A schema and validator for YAML.
What's YAML? See the current spec here and an introduction to the syntax here.
- Python 2.7+
- Python 3.4+ (Only tested on 3.4, may work on older versions)
- PyYAML
- ruamel.yaml (optional)
$ pip install yamale
- Download Yamale from: https://github.com/23andMe/Yamale/archive/master.zip
- Unzip somewhere temporary
- Run
python setup.py install
(may have to prependsudo
)
Yamale can be run from the command line to validate one or many YAML files. Yamale will search the directory you supply (current directory is default) for YAML files. Each YAML file it finds it will look in the same directory as that file for its schema, if there is no schema Yamale will keep looking up the directory tree until it finds one. If Yamale can not find a schema it will tell you.
Usage:
usage: yamale [-h] [-s SCHEMA] [-n CPU_NUM] [-p PARSER] [--strict] [PATH]
Validate yaml files.
positional arguments:
PATH folder to validate. Default is current directory.
optional arguments:
-h, --help show this help message and exit
-s SCHEMA, --schema SCHEMA
filename of schema. Default is schema.yaml.
-n CPU_NUM, --cpu-num CPU_NUM
number of CPUs to use. Default is 4.
-p PARSER, --parser PARSER
YAML library to load files. Choices are "ruamel" or
"pyyaml" (default).
--strict Enable strict mode, unexpected elements in the data
will not be accepted.
There are several ways to feed Yamale schema and data files. The simplest way is to let Yamale take care of reading and parsing your YAML files.
All you need to do is supply the files' path:
# Import Yamale and make a schema object:
import yamale
schema = yamale.make_schema('./schema.yaml')
# Create a Data object
data = yamale.make_data('./data.yaml')
# Validate data against the schema. Throws a ValueError if data is invalid.
yamale.validate(schema, data)
If data
is valid, nothing will happen. However, if data
is invalid Yamale will throw a ValueError
with a message containing all the invalid nodes.
You can also specifiy an optional parser
if you'd like to use the ruamel.yaml
(YAML 1.2 support) instead:
# Import Yamale and make a schema object, make sure ruamel.yaml is installed already.
import yamale
schema = yamale.make_schema('./schema.yaml', parser='ruamel')
# Create a Data object
data = yamale.make_data('./data.yaml', parser='ruamel')
# Validate data against the schema same as before.
yamale.validate(schema, data)
To use Yamale you must make a schema. A schema is a valid YAML file with one or more documents inside. Each node terminates in a string which contains valid Yamale syntax. For example, str()
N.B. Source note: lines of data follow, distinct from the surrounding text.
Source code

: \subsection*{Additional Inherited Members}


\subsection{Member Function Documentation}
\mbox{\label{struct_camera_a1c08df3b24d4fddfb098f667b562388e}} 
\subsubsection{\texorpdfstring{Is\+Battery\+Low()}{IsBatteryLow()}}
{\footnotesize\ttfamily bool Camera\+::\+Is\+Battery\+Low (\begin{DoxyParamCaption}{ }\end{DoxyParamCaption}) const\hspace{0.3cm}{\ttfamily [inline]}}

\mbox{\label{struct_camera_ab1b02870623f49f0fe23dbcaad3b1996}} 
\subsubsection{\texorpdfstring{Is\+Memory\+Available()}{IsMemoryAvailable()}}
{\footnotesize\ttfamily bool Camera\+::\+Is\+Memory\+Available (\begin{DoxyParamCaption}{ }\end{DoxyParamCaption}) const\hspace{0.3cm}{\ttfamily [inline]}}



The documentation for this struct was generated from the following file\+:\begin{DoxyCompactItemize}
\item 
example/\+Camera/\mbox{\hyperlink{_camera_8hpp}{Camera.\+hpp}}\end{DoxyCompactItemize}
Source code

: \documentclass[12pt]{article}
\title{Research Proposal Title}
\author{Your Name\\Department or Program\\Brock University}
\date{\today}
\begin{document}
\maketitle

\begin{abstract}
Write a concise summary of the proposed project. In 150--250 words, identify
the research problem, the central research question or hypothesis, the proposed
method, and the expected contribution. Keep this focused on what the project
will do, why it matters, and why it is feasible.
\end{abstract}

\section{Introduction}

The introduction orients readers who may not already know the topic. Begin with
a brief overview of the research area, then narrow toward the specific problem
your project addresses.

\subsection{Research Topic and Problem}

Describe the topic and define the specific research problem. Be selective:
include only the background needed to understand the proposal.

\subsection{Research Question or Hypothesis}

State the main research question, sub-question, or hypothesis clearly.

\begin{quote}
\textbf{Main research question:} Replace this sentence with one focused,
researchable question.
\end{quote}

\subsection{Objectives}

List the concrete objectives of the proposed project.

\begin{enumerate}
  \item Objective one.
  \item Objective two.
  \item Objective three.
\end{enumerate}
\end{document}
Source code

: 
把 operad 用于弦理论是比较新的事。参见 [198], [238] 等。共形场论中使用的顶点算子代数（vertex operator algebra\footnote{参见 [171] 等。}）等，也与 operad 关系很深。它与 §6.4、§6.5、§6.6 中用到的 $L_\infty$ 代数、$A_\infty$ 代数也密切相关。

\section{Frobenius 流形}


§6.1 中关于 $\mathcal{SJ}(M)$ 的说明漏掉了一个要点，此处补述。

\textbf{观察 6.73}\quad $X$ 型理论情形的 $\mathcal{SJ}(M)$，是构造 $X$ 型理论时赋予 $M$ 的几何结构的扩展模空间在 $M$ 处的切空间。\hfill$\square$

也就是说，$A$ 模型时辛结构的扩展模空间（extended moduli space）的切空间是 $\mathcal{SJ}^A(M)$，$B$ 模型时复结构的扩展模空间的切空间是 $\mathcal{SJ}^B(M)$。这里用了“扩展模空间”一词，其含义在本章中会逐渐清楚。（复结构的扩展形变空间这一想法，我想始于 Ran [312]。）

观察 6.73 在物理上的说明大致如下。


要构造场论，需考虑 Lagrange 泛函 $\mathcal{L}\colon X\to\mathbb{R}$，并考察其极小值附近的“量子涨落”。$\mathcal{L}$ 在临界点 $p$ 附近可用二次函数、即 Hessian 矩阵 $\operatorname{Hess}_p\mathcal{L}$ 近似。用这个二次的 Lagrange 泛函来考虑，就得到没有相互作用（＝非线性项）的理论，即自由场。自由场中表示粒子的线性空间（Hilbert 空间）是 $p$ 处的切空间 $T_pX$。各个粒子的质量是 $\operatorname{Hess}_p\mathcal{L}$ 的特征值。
represents a String validator.
A basic schema:
name: str()
age: int(max=200)
height: num()
awesome: bool()
And some YAML that validates:
name: Bill
age: 26
height: 6.2
awesome: True
Take a look at the Examples section for more complex schema ideas.
Schema files may contain more than one YAML document (nodes separated by ---
). The first document found will be the base schema. Any additional documents will be treated as Includes. Includes allow you to define a valid structure once and use it several times. They also allow you to do recursion.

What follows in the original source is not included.